**WHAT IS NEEDED**
For each line of the listing below that contains the string "label", copy the line.

**DATA EXCERPTS**

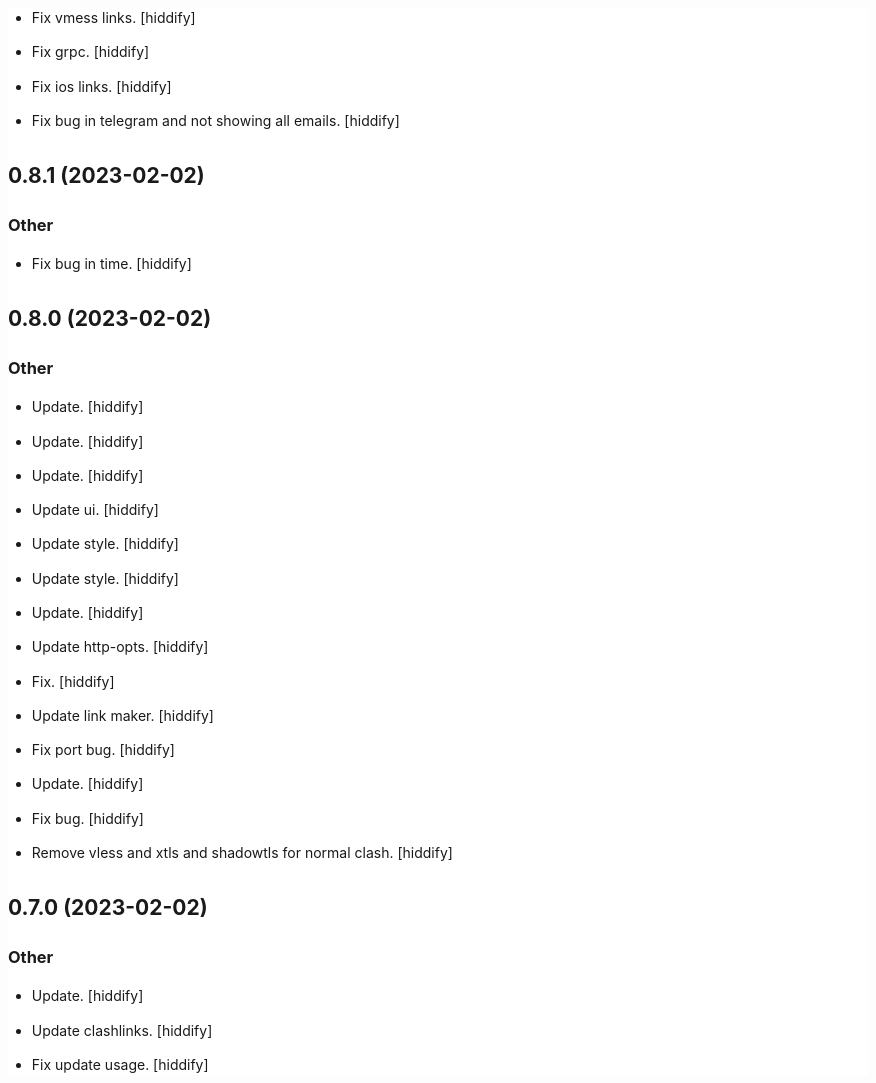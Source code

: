 * Fix vmess links. [hiddify]

* Fix grpc. [hiddify]

* Fix ios links. [hiddify]

* Fix bug in telegram and not showing all emails. [hiddify]


## 0.8.1 (2023-02-02)

### Other

* Fix bug in time. [hiddify]


## 0.8.0 (2023-02-02)

### Other

* Update. [hiddify]

* Update. [hiddify]

* Update. [hiddify]

* Update ui. [hiddify]

* Update style. [hiddify]

* Update style. [hiddify]

* Update. [hiddify]

* Update http-opts. [hiddify]

* Fix. [hiddify]

* Update link maker. [hiddify]

* Fix port bug. [hiddify]

* Update. [hiddify]

* Fix bug. [hiddify]

* Remove vless and xtls and shadowtls for normal clash. [hiddify]


## 0.7.0 (2023-02-02)

### Other

* Update. [hiddify]

* Update clashlinks. [hiddify]

* Fix update usage. [hiddify]

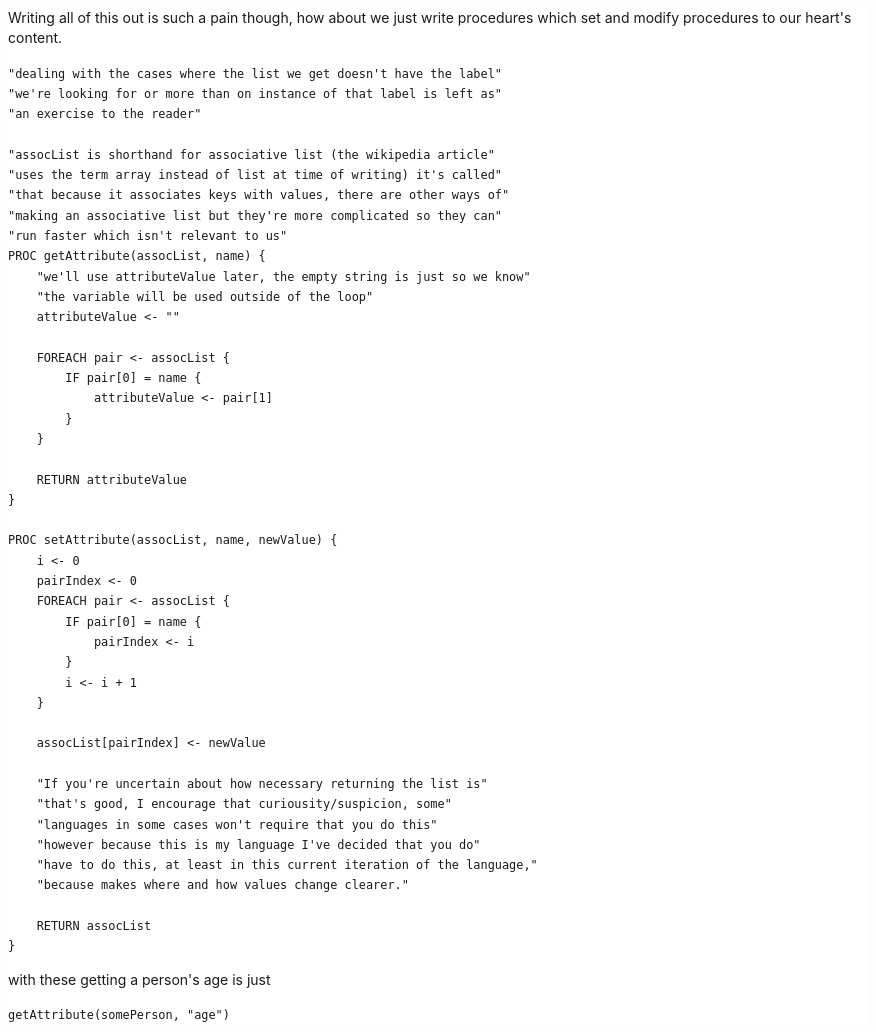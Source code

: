 Writing all of this out is such a pain though, how about we just write procedures which set and modify procedures to our heart's content.

```
"dealing with the cases where the list we get doesn't have the label"
"we're looking for or more than on instance of that label is left as"
"an exercise to the reader"

"assocList is shorthand for associative list (the wikipedia article"
"uses the term array instead of list at time of writing) it's called"
"that because it associates keys with values, there are other ways of"
"making an associative list but they're more complicated so they can"
"run faster which isn't relevant to us"
PROC getAttribute(assocList, name) {
    "we'll use attributeValue later, the empty string is just so we know"
    "the variable will be used outside of the loop"
    attributeValue <- ""

    FOREACH pair <- assocList {
        IF pair[0] = name {
            attributeValue <- pair[1]
        }
    }

    RETURN attributeValue
}

PROC setAttribute(assocList, name, newValue) {
    i <- 0
    pairIndex <- 0
    FOREACH pair <- assocList {
        IF pair[0] = name {
            pairIndex <- i
        }
        i <- i + 1
    }

    assocList[pairIndex] <- newValue
    
    "If you're uncertain about how necessary returning the list is"
    "that's good, I encourage that curiousity/suspicion, some"
    "languages in some cases won't require that you do this"
    "however because this is my language I've decided that you do"
    "have to do this, at least in this current iteration of the language,"
    "because makes where and how values change clearer."

    RETURN assocList
}
```

with these getting a person's age is just

```
getAttribute(somePerson, "age")
```
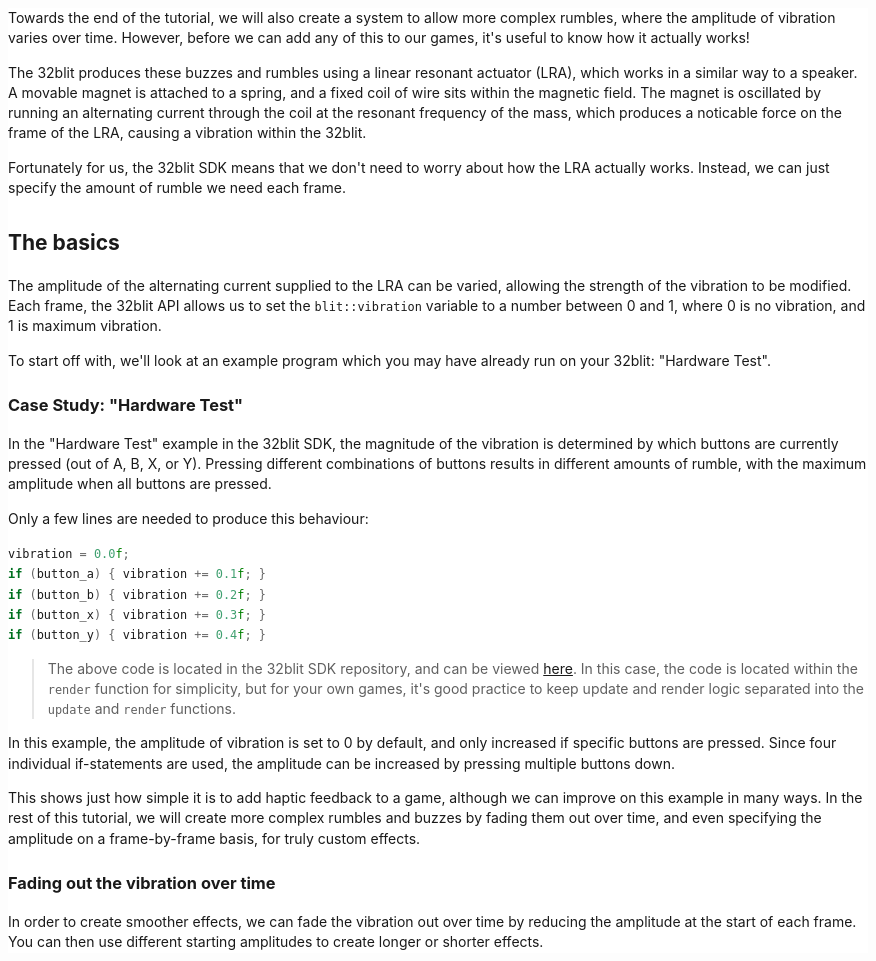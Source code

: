 Towards the end of the tutorial, we will also create a system to allow more complex rumbles, where the amplitude of vibration varies over time. However, before we can add any of this to our games, it's useful to know how it actually works!

The 32blit produces these buzzes and rumbles using a linear resonant actuator (LRA), which works in a similar way to a speaker. A movable magnet is attached to a spring, and a fixed coil of wire sits within the magnetic field. The magnet is oscillated by running an alternating current through the coil at the resonant frequency of the mass, which produces a noticable force on the frame of the LRA, causing a vibration within the 32blit.

Fortunately for us, the 32blit SDK means that we don't need to worry about how the LRA actually works. Instead, we can just specify the amount of rumble we need each frame.

## The basics

The amplitude of the alternating current supplied to the LRA can be varied, allowing the strength of the vibration to be modified. Each frame, the 32blit API allows us to set the `blit::vibration` variable to a number between 0 and 1, where 0 is no vibration, and 1 is maximum vibration.

To start off with, we'll look at an example program which you may have already run on your 32blit: "Hardware Test".

### Case Study: "Hardware Test"

In the "Hardware Test" example in the 32blit SDK, the magnitude of the vibration is determined by which buttons are currently pressed (out of A, B, X, or Y). Pressing different combinations of buttons results in different amounts of rumble, with the maximum amplitude when all buttons are pressed.

Only a few lines are needed to produce this behaviour:

```cpp
vibration = 0.0f;
if (button_a) { vibration += 0.1f; }
if (button_b) { vibration += 0.2f; }
if (button_x) { vibration += 0.3f; }
if (button_y) { vibration += 0.4f; }
```

> The above code is located in the 32blit SDK repository, and can be viewed [here](https://github.com/32blit/32blit-sdk/blob/master/examples/hardware-test/hardware-test.cpp). In this case, the code is located within the `render` function for simplicity, but for your own games, it's good practice to keep update and render logic separated into the `update` and `render` functions.

In this example, the amplitude of vibration is set to 0 by default, and only increased if specific buttons are pressed. Since four individual if-statements are used, the amplitude can be increased by pressing multiple buttons down.

This shows just how simple it is to add haptic feedback to a game, although we can improve on this example in many ways. In the rest of this tutorial, we will create more complex rumbles and buzzes by fading them out over time, and even specifying the amplitude on a frame-by-frame basis, for truly custom effects.

### Fading out the vibration over time

In order to create smoother effects, we can fade the vibration out over time by reducing the amplitude at the start of each frame. You can then use different starting amplitudes to create longer or shorter effects.
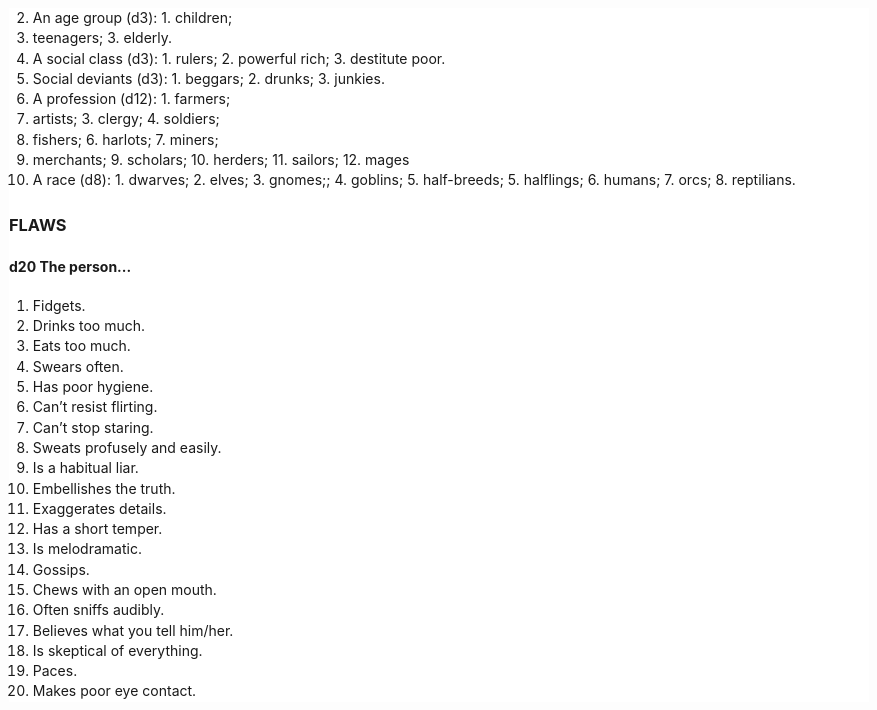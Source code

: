 2. An age group (d3): 1. children;
2. teenagers; 3. elderly.
3. A social class (d3): 1. rulers; 2.
powerful rich; 3. destitute poor.
4. Social deviants (d3): 1.
beggars; 2. drunks; 3. junkies.
5. A profession (d12): 1. farmers;
2. artists; 3. clergy; 4. soldiers;
5. fishers; 6. harlots; 7. miners;
8. merchants; 9. scholars; 10.
herders; 11. sailors; 12. mages
6. A race (d8): 1. dwarves; 2.
elves; 3. gnomes;; 4. goblins; 5.
half-breeds; 5. halflings; 6.
humans; 7. orcs; 8. reptilians.
### FLAWS
#### d20 The person...
1. Fidgets.
2. Drinks too much.
3. Eats too much.
4. Swears often.
5. Has poor hygiene.
6. Can’t resist flirting.
7. Can’t stop staring.
8. Sweats profusely and easily.
9. Is a habitual liar.
10. Embellishes the truth.
11. Exaggerates details.
12. Has a short temper.
13. Is melodramatic.
14. Gossips.
15. Chews with an open mouth.
16. Often sniffs audibly.
17. Believes what you tell him/her.
18. Is skeptical of everything.
19. Paces.
20. Makes poor eye contact.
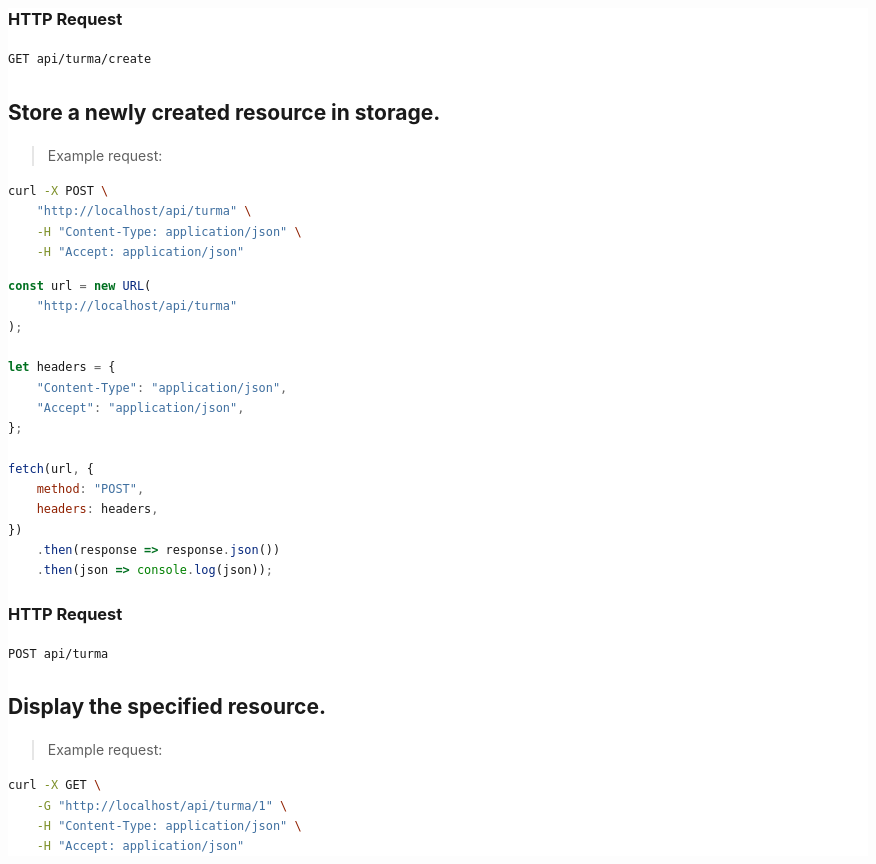 

### HTTP Request
`GET api/turma/create`





## Store a newly created resource in storage.

> Example request:

```bash
curl -X POST \
    "http://localhost/api/turma" \
    -H "Content-Type: application/json" \
    -H "Accept: application/json"
```

```javascript
const url = new URL(
    "http://localhost/api/turma"
);

let headers = {
    "Content-Type": "application/json",
    "Accept": "application/json",
};

fetch(url, {
    method: "POST",
    headers: headers,
})
    .then(response => response.json())
    .then(json => console.log(json));
```



### HTTP Request
`POST api/turma`





## Display the specified resource.

> Example request:

```bash
curl -X GET \
    -G "http://localhost/api/turma/1" \
    -H "Content-Type: application/json" \
    -H "Accept: application/json"
```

**SOLUTION**
"dealing with the cases where the list we get doesn't have the label"
"we're looking for or more than on instance of that label is left as"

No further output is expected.